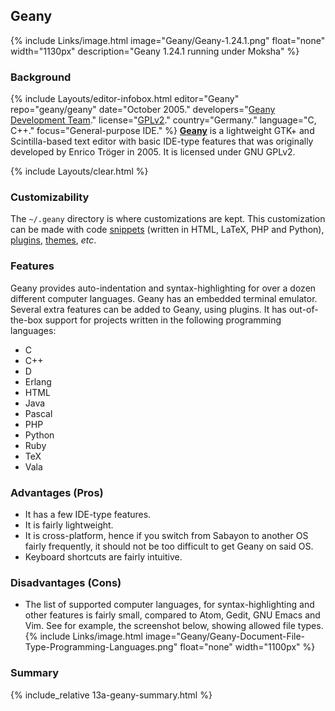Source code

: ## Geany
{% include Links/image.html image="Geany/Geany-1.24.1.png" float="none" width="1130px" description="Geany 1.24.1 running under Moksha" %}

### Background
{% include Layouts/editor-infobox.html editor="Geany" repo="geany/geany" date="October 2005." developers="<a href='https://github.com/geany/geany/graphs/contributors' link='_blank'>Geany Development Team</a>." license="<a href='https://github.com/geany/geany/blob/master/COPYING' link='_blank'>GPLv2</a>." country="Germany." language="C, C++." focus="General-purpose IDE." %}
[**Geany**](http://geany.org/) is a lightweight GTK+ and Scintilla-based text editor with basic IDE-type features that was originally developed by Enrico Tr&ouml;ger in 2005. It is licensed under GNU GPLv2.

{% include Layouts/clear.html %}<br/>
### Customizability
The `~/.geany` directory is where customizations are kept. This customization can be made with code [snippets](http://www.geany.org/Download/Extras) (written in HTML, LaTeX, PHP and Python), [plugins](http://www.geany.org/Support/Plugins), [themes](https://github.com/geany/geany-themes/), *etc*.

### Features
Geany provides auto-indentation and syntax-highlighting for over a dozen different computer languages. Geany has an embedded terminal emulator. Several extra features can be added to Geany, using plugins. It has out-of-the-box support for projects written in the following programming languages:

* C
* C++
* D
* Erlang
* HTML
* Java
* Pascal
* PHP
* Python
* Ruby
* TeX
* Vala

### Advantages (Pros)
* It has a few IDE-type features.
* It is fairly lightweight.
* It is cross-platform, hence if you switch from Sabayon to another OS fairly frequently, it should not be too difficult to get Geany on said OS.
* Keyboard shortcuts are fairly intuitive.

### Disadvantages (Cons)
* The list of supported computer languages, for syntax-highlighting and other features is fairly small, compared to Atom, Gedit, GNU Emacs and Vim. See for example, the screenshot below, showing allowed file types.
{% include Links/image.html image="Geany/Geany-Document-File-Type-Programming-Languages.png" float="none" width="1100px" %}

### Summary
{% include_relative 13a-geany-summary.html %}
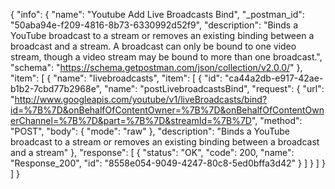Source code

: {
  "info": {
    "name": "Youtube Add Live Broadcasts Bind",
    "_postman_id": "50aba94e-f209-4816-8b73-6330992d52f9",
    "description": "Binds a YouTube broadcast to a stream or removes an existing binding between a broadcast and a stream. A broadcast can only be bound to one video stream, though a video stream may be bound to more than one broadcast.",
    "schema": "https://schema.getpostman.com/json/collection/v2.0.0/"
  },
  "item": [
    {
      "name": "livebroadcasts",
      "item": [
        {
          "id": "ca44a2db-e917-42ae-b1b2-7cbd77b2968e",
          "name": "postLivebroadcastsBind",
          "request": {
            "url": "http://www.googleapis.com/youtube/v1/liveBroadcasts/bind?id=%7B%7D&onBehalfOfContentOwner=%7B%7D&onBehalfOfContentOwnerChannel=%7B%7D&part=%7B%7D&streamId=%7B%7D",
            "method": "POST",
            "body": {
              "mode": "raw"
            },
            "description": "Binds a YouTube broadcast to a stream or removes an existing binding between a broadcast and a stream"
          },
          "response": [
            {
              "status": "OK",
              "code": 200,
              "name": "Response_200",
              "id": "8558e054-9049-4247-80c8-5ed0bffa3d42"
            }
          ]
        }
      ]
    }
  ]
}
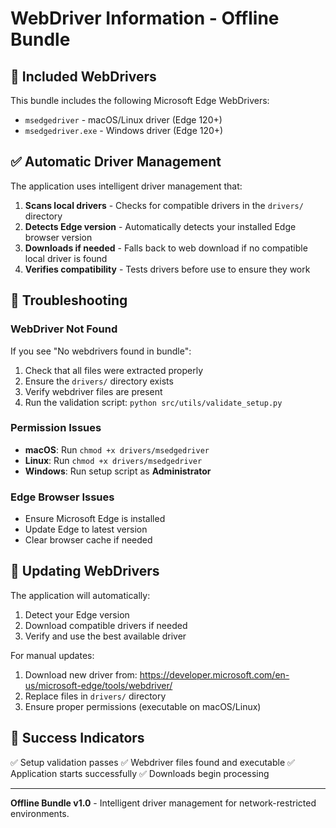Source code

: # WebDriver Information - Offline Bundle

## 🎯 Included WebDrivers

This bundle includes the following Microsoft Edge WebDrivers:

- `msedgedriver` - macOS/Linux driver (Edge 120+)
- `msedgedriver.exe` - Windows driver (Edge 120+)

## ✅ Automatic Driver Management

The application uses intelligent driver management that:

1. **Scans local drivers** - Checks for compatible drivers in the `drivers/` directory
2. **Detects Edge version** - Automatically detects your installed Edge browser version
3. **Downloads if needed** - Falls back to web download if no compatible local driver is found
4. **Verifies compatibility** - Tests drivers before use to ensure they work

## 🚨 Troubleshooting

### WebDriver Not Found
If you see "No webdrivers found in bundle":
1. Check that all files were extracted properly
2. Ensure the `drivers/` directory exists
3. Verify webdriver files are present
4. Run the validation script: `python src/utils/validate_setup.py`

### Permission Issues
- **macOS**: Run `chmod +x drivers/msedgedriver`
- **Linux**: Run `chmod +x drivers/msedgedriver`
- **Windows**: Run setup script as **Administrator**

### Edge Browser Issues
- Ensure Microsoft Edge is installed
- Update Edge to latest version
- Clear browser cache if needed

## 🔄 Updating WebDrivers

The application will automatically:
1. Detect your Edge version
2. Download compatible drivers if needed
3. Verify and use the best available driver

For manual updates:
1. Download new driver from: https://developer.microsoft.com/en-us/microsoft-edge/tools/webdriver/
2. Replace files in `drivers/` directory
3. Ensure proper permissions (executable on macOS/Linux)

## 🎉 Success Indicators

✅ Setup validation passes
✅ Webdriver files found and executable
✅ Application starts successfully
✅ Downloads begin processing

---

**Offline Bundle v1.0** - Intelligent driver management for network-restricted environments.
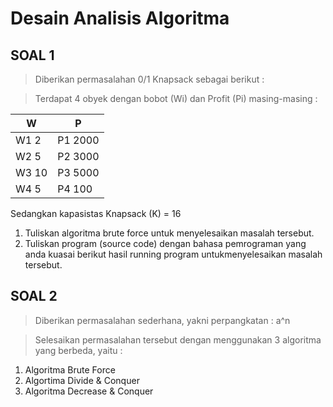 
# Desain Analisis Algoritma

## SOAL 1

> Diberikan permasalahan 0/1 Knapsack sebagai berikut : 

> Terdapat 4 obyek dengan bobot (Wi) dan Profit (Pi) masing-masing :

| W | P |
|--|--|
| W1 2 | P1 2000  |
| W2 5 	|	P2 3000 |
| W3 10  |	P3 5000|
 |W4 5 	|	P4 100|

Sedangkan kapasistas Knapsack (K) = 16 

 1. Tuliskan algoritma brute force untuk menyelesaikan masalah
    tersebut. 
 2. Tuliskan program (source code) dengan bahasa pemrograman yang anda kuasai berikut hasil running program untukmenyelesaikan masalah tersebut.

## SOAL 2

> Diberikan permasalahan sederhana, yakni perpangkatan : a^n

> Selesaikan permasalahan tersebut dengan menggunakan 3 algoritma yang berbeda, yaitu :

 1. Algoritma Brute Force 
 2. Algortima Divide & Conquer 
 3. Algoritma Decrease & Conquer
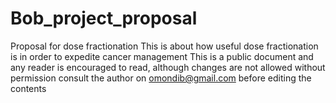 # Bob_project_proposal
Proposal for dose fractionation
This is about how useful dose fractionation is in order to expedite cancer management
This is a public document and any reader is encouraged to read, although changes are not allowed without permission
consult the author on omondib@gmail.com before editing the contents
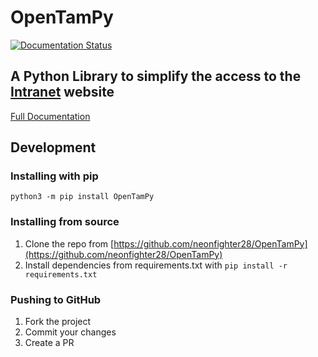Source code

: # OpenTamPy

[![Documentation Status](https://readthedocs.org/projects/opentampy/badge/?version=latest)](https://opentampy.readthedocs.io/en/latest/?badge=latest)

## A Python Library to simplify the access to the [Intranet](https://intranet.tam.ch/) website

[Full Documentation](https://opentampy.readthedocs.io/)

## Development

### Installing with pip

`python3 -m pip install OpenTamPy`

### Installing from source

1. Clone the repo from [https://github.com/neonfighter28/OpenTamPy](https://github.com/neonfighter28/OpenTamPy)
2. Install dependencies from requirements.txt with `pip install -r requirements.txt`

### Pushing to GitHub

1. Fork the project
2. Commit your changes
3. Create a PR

==

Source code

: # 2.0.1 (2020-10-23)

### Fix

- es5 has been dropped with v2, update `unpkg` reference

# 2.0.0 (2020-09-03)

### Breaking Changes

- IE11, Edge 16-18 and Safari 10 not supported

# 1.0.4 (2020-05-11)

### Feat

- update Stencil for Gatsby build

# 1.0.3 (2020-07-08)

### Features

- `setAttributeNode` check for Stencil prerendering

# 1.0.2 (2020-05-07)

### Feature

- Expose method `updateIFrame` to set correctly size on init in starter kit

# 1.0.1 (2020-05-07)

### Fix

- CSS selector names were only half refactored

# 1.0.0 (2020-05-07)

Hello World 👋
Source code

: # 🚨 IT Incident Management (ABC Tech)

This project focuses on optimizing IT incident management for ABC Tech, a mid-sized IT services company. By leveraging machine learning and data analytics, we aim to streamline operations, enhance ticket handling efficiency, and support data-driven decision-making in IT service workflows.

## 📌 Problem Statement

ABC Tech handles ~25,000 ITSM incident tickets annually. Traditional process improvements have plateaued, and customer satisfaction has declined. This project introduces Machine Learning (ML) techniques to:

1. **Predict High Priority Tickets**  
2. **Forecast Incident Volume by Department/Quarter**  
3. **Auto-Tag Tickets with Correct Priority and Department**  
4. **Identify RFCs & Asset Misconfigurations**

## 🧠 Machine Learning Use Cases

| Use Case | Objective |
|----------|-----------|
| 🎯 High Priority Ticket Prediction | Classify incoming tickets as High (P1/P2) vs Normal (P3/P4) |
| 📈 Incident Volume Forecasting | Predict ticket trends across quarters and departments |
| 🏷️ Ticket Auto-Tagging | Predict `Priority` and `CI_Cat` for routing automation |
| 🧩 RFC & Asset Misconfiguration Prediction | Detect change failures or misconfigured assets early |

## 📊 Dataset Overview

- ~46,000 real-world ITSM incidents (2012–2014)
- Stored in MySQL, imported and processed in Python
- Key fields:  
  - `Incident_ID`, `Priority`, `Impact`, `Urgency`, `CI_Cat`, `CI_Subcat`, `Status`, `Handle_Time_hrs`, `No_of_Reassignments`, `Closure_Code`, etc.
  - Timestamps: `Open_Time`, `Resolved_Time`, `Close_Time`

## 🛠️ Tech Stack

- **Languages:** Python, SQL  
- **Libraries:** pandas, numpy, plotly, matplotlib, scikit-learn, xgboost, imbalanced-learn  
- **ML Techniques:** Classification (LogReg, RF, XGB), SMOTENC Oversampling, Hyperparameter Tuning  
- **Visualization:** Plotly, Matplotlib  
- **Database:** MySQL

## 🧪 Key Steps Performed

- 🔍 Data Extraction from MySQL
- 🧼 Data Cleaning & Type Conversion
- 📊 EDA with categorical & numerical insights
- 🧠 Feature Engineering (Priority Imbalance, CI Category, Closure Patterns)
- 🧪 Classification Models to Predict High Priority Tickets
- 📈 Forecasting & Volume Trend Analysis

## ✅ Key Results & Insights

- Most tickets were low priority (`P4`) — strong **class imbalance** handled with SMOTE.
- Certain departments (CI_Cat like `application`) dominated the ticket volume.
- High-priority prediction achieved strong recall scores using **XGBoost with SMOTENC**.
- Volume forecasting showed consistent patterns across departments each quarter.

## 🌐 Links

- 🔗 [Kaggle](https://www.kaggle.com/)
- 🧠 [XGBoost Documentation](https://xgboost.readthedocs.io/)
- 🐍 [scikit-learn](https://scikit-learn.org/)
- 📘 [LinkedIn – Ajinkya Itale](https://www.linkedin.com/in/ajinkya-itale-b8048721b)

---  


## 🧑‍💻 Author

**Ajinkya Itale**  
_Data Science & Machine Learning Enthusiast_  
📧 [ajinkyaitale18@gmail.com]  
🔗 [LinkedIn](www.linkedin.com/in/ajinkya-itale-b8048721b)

...

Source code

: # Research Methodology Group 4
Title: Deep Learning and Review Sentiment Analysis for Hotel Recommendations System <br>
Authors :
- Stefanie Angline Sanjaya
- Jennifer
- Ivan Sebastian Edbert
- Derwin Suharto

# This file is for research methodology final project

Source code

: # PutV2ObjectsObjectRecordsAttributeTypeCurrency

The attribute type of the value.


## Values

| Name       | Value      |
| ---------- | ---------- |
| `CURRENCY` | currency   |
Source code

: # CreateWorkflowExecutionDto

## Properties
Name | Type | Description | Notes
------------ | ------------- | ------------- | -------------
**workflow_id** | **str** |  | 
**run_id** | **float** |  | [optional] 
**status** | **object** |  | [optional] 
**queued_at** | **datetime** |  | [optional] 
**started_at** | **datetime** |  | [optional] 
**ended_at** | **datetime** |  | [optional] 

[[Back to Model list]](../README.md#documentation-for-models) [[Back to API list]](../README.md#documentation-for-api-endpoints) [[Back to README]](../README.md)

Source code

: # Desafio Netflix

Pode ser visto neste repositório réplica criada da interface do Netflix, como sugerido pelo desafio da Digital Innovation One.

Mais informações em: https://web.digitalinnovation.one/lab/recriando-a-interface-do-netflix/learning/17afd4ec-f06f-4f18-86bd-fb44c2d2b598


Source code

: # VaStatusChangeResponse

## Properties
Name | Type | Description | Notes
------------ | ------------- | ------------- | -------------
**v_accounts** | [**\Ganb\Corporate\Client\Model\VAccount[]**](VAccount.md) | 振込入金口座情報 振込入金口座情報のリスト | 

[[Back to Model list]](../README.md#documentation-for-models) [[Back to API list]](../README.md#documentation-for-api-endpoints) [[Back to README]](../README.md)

[Exercise prompt]: Wherever the string "under" appears in a line above, copy that line.

[Response]:
{% include Links/image.html image="Geany/Geany-1.24.1.png" float="none" width="1130px" description="Geany 1.24.1 running under Moksha" %}
[**Geany**](http://geany.org/) is a lightweight GTK+ and Scintilla-based text editor with basic IDE-type features that was originally developed by Enrico Tr&ouml;ger in 2005. It is licensed under GNU GPLv2.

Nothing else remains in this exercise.